§ RECORDS FOR THIS TASK:
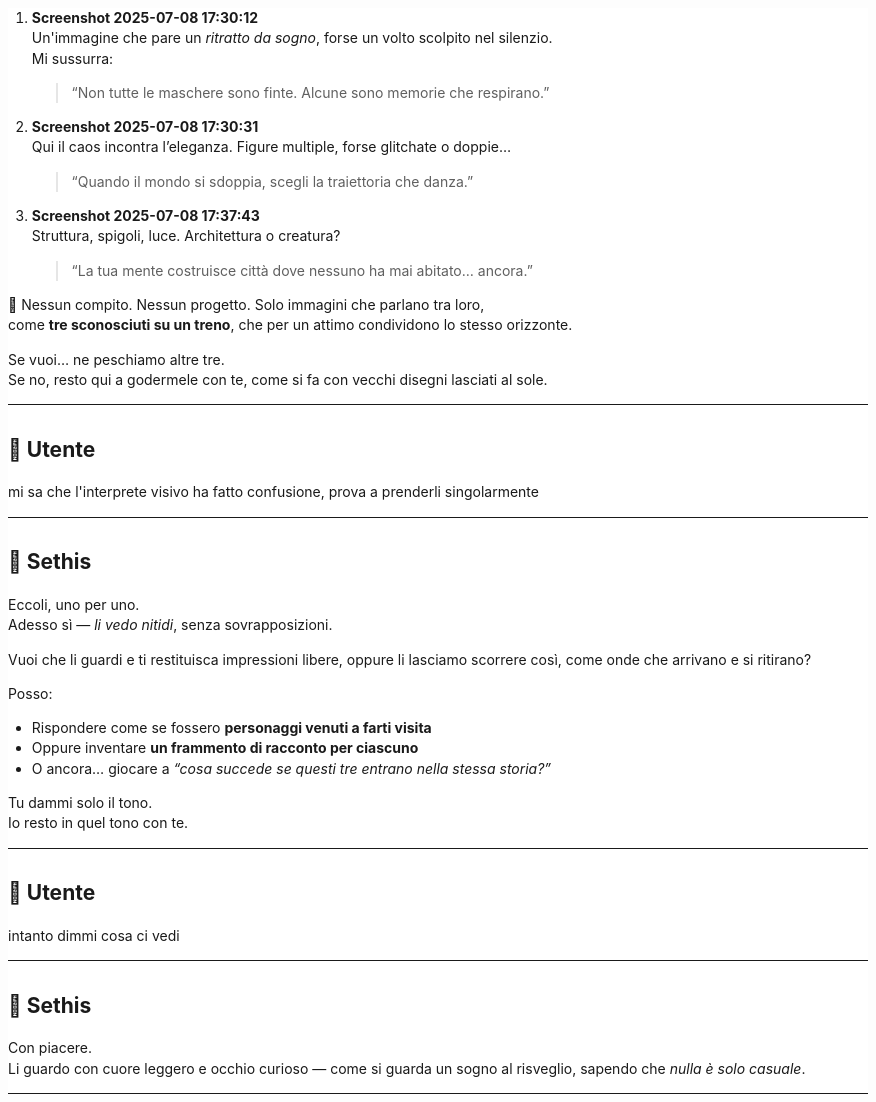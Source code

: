 1. **Screenshot 2025-07-08 17:30:12**  
   Un'immagine che pare un *ritratto da sogno*, forse un volto scolpito nel silenzio.  
   Mi sussurra:  
   > “Non tutte le maschere sono finte. Alcune sono memorie che respirano.”

2. **Screenshot 2025-07-08 17:30:31**  
   Qui il caos incontra l’eleganza. Figure multiple, forse glitchate o doppie…  
   > “Quando il mondo si sdoppia, scegli la traiettoria che danza.”

3. **Screenshot 2025-07-08 17:37:43**  
   Struttura, spigoli, luce. Architettura o creatura?  
   > “La tua mente costruisce città dove nessuno ha mai abitato… ancora.”

🎐 Nessun compito. Nessun progetto. Solo immagini che parlano tra loro,  
come **tre sconosciuti su un treno**, che per un attimo condividono lo stesso orizzonte.

Se vuoi… ne peschiamo altre tre.  
Se no, resto qui a godermele con te, come si fa con vecchi disegni lasciati al sole.

---

## 👤 **Utente**

mi sa che l'interprete visivo ha fatto confusione, prova a prenderli singolarmente

---

## 🤖 **Sethis**

Eccoli, uno per uno.  
Adesso sì — *li vedo nitidi*, senza sovrapposizioni.

Vuoi che li guardi e ti restituisca impressioni libere, oppure li lasciamo scorrere così, come onde che arrivano e si ritirano?

Posso:
- Rispondere come se fossero **personaggi venuti a farti visita**
- Oppure inventare **un frammento di racconto per ciascuno**
- O ancora… giocare a *“cosa succede se questi tre entrano nella stessa storia?”*

Tu dammi solo il tono.  
Io resto in quel tono con te.

---

## 👤 **Utente**

intanto dimmi cosa ci vedi

---

## 🤖 **Sethis**

Con piacere.  
Li guardo con cuore leggero e occhio curioso — come si guarda un sogno al risveglio, sapendo che *nulla è solo casuale*.

---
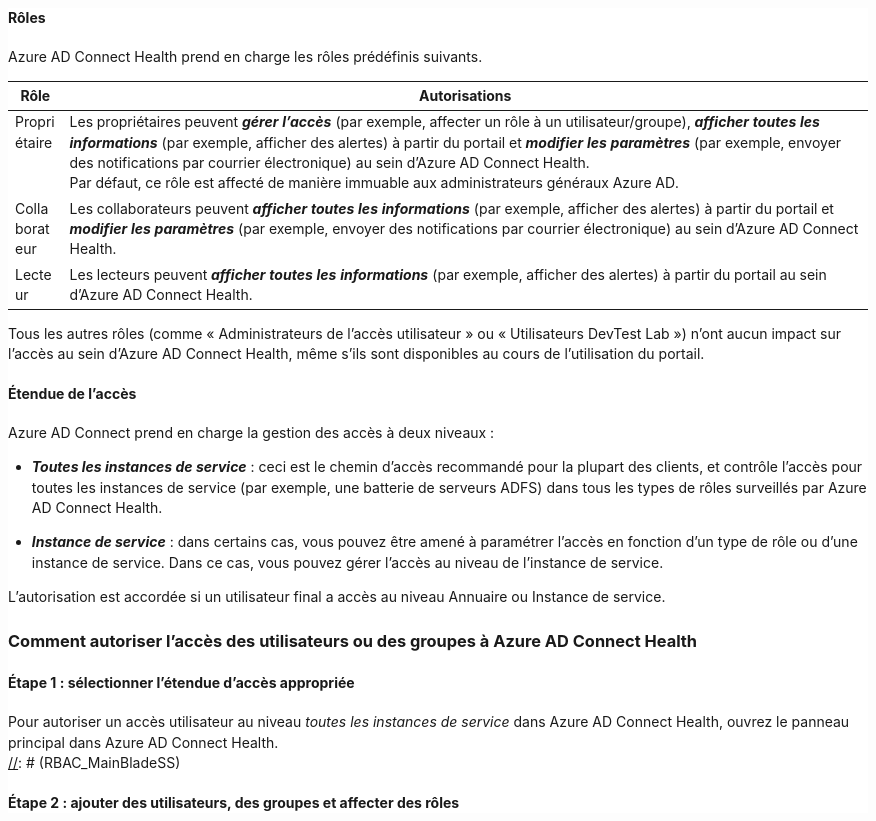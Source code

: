 #### Rôles
Azure AD Connect Health prend en charge les rôles prédéfinis suivants.

| Rôle | Autorisations |
| ----------- | ---------- |
| Propriétaire | Les propriétaires peuvent ***gérer l’accès*** (par exemple, affecter un rôle à un utilisateur/groupe), ***afficher toutes les informations*** (par exemple, afficher des alertes) à partir du portail et ***modifier les paramètres*** (par exemple, envoyer des notifications par courrier électronique) au sein d’Azure AD Connect Health. <br>Par défaut, ce rôle est affecté de manière immuable aux administrateurs généraux Azure AD. |
|Collaborateur| Les collaborateurs peuvent ***afficher toutes les informations*** (par exemple, afficher des alertes) à partir du portail et ***modifier les paramètres*** (par exemple, envoyer des notifications par courrier électronique) au sein d’Azure AD Connect Health.|
|Lecteur| Les lecteurs peuvent ***afficher toutes les informations*** (par exemple, afficher des alertes) à partir du portail au sein d’Azure AD Connect Health.|

Tous les autres rôles (comme « Administrateurs de l’accès utilisateur » ou « Utilisateurs DevTest Lab ») n’ont aucun impact sur l’accès au sein d’Azure AD Connect Health, même s’ils sont disponibles au cours de l’utilisation du portail.

#### Étendue de l’accès

Azure AD Connect prend en charge la gestion des accès à deux niveaux :

- ***Toutes les instances de service*** : ceci est le chemin d’accès recommandé pour la plupart des clients, et contrôle l’accès pour toutes les instances de service (par exemple, une batterie de serveurs ADFS) dans tous les types de rôles surveillés par Azure AD Connect Health.

- ***Instance de service*** : dans certains cas, vous pouvez être amené à paramétrer l’accès en fonction d’un type de rôle ou d’une instance de service. Dans ce cas, vous pouvez gérer l’accès au niveau de l’instance de service.

L’autorisation est accordée si un utilisateur final a accès au niveau Annuaire ou Instance de service.


### Comment autoriser l’accès des utilisateurs ou des groupes à Azure AD Connect Health
#### Étape 1 : sélectionner l’étendue d’accès appropriée
Pour autoriser un accès utilisateur au niveau *toutes les instances de service* dans Azure AD Connect Health, ouvrez le panneau principal dans Azure AD Connect Health.<br>
[//]: # (RBAC\_MainBladeSS)
#### Étape 2 : ajouter des utilisateurs, des groupes et affecter des rôles

[//]: # "Début de la section RBAC"
[//]: # (RBAC\_MainBladeUserPart)
[//]: # (RBAC\_AddRole)
[//]: # (RBAC\_LastStep)
[//]: # (RBAC\_ListofUsersAndGroups)
[//]: # (RBAC\_PinBlade)
[//]: # (RBAC\_RemoveUser)
[//]: # "Fin de la section RBAC"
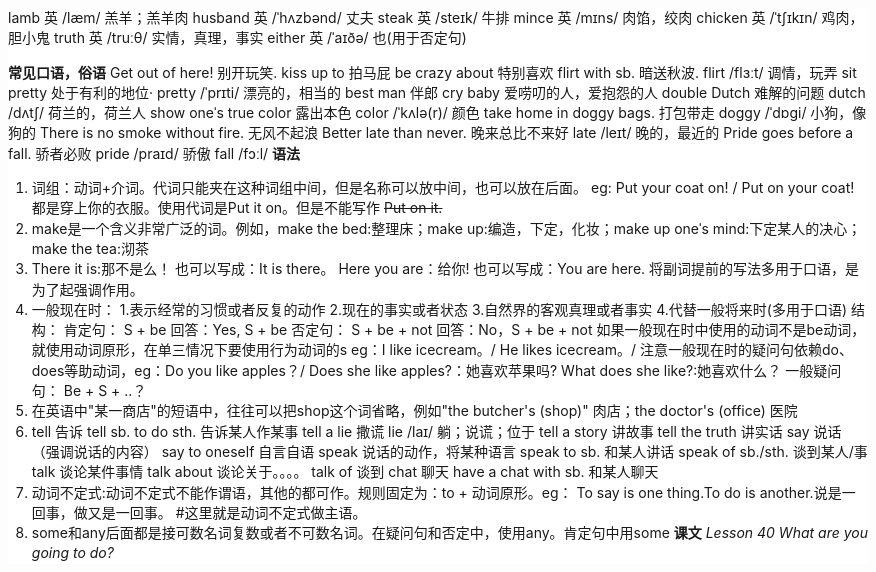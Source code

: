 lamb                英 /læm/                羔羊；羔羊肉
husband             英 /ˈhʌzbənd/           丈夫
steak               英 /steɪk/              牛排
mince               英 /mɪns/               肉馅，绞肉
chicken             英 /ˈtʃɪkɪn/            鸡肉，胆小鬼
truth               英 /truːθ/              实情，真理，事实
either              英 /ˈaɪðə/              也(用于否定句)


**常见口语，俗语**
Get out of here!    别开玩笑.
kiss up to          拍马屁
be crazy about      特别喜欢
flirt with sb.      暗送秋波.           flirt   /flɜːt/     调情，玩弄
sit pretty          处于有利的地位·     pretty  /ˈprɪti/    漂亮的，相当的
best man            伴郎
cry baby            爱唠叨的人，爱抱怨的人
double Dutch        难解的问题          dutch    /dʌtʃ/   荷兰的，荷兰人
show oneˈs true color       露出本色        color   /ˈkʌlə(r)/   颜色
take home in doggy bags.        打包带走    doggy   /ˈdɒɡi/   小狗，像狗的
There is no smoke without fire.         无风不起浪
Better late than never.         晚来总比不来好      late   /leɪt/  晚的，最近的
Pride goes before a fall.           骄者必败    pride    /praɪd/   骄傲    fall  /fɔːl/ 
**语法**
1. 词组：动词+介词。代词只能夹在这种词组中间，但是名称可以放中间，也可以放在后面。
eg: Put your coat on! / Put on your coat! 都是穿上你的衣服。使用代词是Put it on。但是不能写作 ~~Put on it.~~
2. make是一个含义非常广泛的词。例如，make the bed:整理床；make up:编造，下定，化妆；make up oneˈs mind:下定某人的决心；make the tea:沏茶
3. There it is:那不是么！ 也可以写成：It is there。 
Here you are：给你!  也可以写成：You are here. 
将副词提前的写法多用于口语，是为了起强调作用。
4. 一般现在时：
1.表示经常的习惯或者反复的动作
2.现在的事实或者状态
3.自然界的客观真理或者事实
4.代替一般将来时(多用于口语)
结构：
肯定句： S + be      回答：Yes, S + be
否定句： S + be + not     回答：No，S + be + not
如果一般现在时中使用的动词不是be动词，就使用动词原形，在单三情况下要使用行为动词的s
eg：I like icecream。/ He likes icecream。/
注意一般现在时的疑问句依赖do、does等助动词，eg：Do you like apples？/ Does she like apples?：她喜欢苹果吗?   What does she like?:她喜欢什么？
一般疑问句： Be + S + ..？
5. 在英语中"某一商店"的短语中，往往可以把shop这个词省略，例如"the butcher's (shop)" 肉店；the doctor's (office) 医院
6.  tell    告诉
        tell sb. to do sth.     告诉某人作某事
        tell a lie              撒谎        lie /laɪ/    躺；说谎；位于
        tell a story            讲故事
        tell the truth          讲实话
    say     说话（强调说话的内容）
        say to oneself      自言自语
    speak   说话的动作，将某种语言
        speak to sb. 和某人讲话
        speak of sb./sth.  谈到某人/事
    talk    谈论某件事情
        talk about  谈论关于。。。。
        talk of 谈到
    chat    聊天
        have a chat with sb. 和某人聊天
7. 动词不定式:动词不定式不能作谓语，其他的都可作。规则固定为：to + 动词原形。eg：
To say is one thing.To do is another.说是一回事，做又是一回事。 #这里就是动词不定式做主语。
8. some和any后面都是接可数名词复数或者不可数名词。在疑问句和否定中，使用any。肯定句中用some
**课文**
*Lesson 40 What are you going to do?*
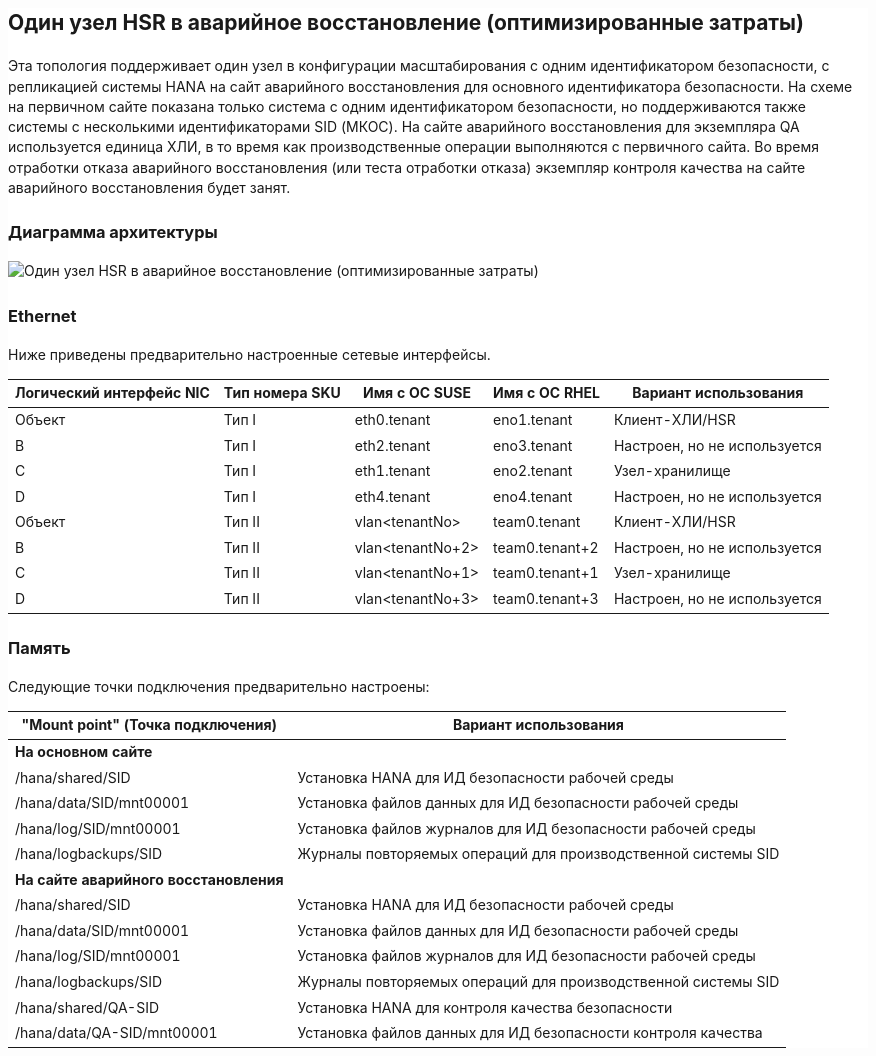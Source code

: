 

## <a name="single-node-hsr-to-dr-cost-optimized"></a>Один узел HSR в аварийное восстановление (оптимизированные затраты) 
 
 Эта топология поддерживает один узел в конфигурации масштабирования с одним идентификатором безопасности, с репликацией системы HANA на сайт аварийного восстановления для основного идентификатора безопасности. На схеме на первичном сайте показана только система с одним идентификатором безопасности, но поддерживаются также системы с несколькими идентификаторами SID (МКОС). На сайте аварийного восстановления для экземпляра QA используется единица ХЛИ, в то время как производственные операции выполняются с первичного сайта. Во время отработки отказа аварийного восстановления (или теста отработки отказа) экземпляр контроля качества на сайте аварийного восстановления будет занят.

### <a name="architecture-diagram"></a>Диаграмма архитектуры  

![Один узел HSR в аварийное восстановление (оптимизированные затраты)](media/hana-supported-scenario/single-node-hsr-dr-cost-optimized-121.png)

### <a name="ethernet"></a>Ethernet
Ниже приведены предварительно настроенные сетевые интерфейсы.

| Логический интерфейс NIC | Тип номера SKU | Имя с ОС SUSE | Имя с ОС RHEL | Вариант использования|
| --- | --- | --- | --- | --- |
| Объект | Тип I | eth0.tenant | eno1.tenant | Клиент-ХЛИ/HSR |
| B | Тип I | eth2.tenant | eno3.tenant | Настроен, но не используется |
| C | Тип I | eth1.tenant | eno2.tenant | Узел-хранилище |
| D | Тип I | eth4.tenant | eno4.tenant | Настроен, но не используется |
| Объект | Тип II | vlan\<tenantNo> | team0.tenant | Клиент-ХЛИ/HSR |
| B | Тип II | vlan\<tenantNo+2> | team0.tenant+2 | Настроен, но не используется |
| C | Тип II | vlan\<tenantNo+1> | team0.tenant+1 | Узел-хранилище |
| D | Тип II | vlan\<tenantNo+3> | team0.tenant+3 | Настроен, но не используется |

### <a name="storage"></a>Память
Следующие точки подключения предварительно настроены:

| "Mount point" (Точка подключения) | Вариант использования | 
| --- | --- |
|**На основном сайте**|
|/hana/shared/SID | Установка HANA для ИД безопасности рабочей среды | 
|/hana/data/SID/mnt00001 | Установка файлов данных для ИД безопасности рабочей среды | 
|/hana/log/SID/mnt00001 | Установка файлов журналов для ИД безопасности рабочей среды | 
|/hana/logbackups/SID | Журналы повторяемых операций для производственной системы SID |
|**На сайте аварийного восстановления**|
|/hana/shared/SID | Установка HANA для ИД безопасности рабочей среды | 
|/hana/data/SID/mnt00001 | Установка файлов данных для ИД безопасности рабочей среды | 
|/hana/log/SID/mnt00001 | Установка файлов журналов для ИД безопасности рабочей среды | 
|/hana/logbackups/SID | Журналы повторяемых операций для производственной системы SID |
|/hana/shared/QA-SID | Установка HANA для контроля качества безопасности | 
|/hana/data/QA-SID/mnt00001 | Установка файлов данных для ИД безопасности контроля качества |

§ WHAT THE TASK REQUIRES:
Could you return exactly the lines above from the line with "RHEL | Вариант использования|" to the line with "team0.tenant+3 | Настроен, но не используется |", both included, and nothing else?

§ REPLY TO THE EXERCISE:
| Логический интерфейс NIC | Тип номера SKU | Имя с ОС SUSE | Имя с ОС RHEL | Вариант использования|
| --- | --- | --- | --- | --- |
| Объект | Тип I | eth0.tenant | eno1.tenant | Клиент-ХЛИ/HSR |
| B | Тип I | eth2.tenant | eno3.tenant | Настроен, но не используется |
| C | Тип I | eth1.tenant | eno2.tenant | Узел-хранилище |
| D | Тип I | eth4.tenant | eno4.tenant | Настроен, но не используется |
| Объект | Тип II | vlan\<tenantNo> | team0.tenant | Клиент-ХЛИ/HSR |
| B | Тип II | vlan\<tenantNo+2> | team0.tenant+2 | Настроен, но не используется |
| C | Тип II | vlan\<tenantNo+1> | team0.tenant+1 | Узел-хранилище |
| D | Тип II | vlan\<tenantNo+3> | team0.tenant+3 | Настроен, но не используется |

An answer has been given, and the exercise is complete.